In 1877, Wellington beckoned and Thomas moved across the Cook Strait. He bought two breweries in central Wellington along with hotels and other urban properties. The financial liquidity of brewing made it a sound investment during the depression of the 1880s and early 1890s.
Thomas Macarthy went on to become one of Wellingtons most distinguished businessmen and was very active in public affairs. He was a director of the Wellington Opera House Company and president of the Wellington Racing Club. When the Bank of New Zealand changed its head office location from London to Wellington in 1894, Thomas was named as one of the first New Zealand-based directors.
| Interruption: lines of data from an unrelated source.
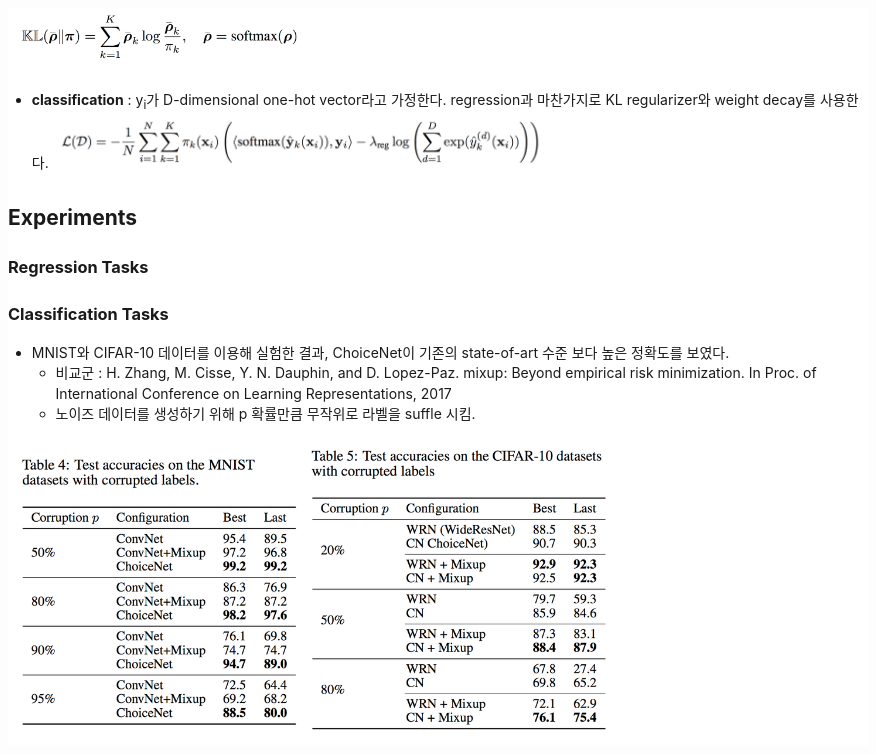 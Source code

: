 <img src = 'KL.png' width=300></img>


* __classification__ : y<sub>i</sub>가 D-dimensional one-hot vector라고 가정한다. regression과 마찬가지로 KL regularizer와 weight decay를 사용한다.
<img src = 'classification.png' width=500></img>

## Experiments

### Regression Tasks

### Classification Tasks

* MNIST와 CIFAR-10 데이터를 이용해 실험한 결과, ChoiceNet이 기존의 state-of-art 수준 보다 높은 정확도를 보였다. 
	* 비교군 : H. Zhang, M. Cisse, Y. N. Dauphin, and D. Lopez-Paz. mixup: Beyond empirical risk minimization. In Proc. of International Conference on Learning Representations, 2017
	* 노이즈 데이터를 생성하기 위해 p 확률만큼 무작위로 라벨을 suffle 시킴.

<img src = 'classification_result.png' width=600></img>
Thomas Macarthy died in August 1912. Half of his estate was held in trust for his wife, Mary Ellen Fitzsimons, while the remainder was used to create the Thomas George Macarthy Trust. When Mary Ellen Fitzsimons died childless in 1934, her half of the estate was also passed to the Thomas George Macarthy Trust. At that point, the estate was estimated at over £350,000 which put it well within the top 0.1 per cent of all New Zealand estates.
The Macarthy Trust is now one of the longest running trusts in the country and has distributed more than $58 million dollars for charitable and educational purposes since its inception.